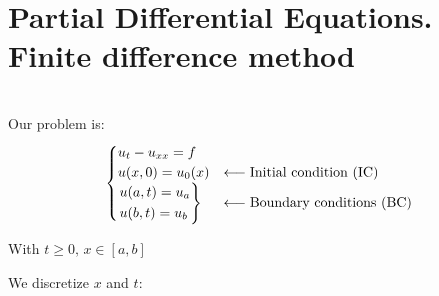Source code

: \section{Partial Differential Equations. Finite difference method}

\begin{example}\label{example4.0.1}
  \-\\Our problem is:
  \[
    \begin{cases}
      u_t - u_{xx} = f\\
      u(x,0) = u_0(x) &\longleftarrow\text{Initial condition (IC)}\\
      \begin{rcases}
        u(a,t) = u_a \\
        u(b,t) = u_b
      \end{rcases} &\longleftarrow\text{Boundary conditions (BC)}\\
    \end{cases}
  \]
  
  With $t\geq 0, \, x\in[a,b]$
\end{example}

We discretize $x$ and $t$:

**PROMPT:**
Every line of the entries above that holds "longleftarrow" should be copied out.

**RESPONSE BELOW:**
      u(x,0) = u_0(x) &\longleftarrow\text{Initial condition (IC)}\\
      \end{rcases} &\longleftarrow\text{Boundary conditions (BC)}\\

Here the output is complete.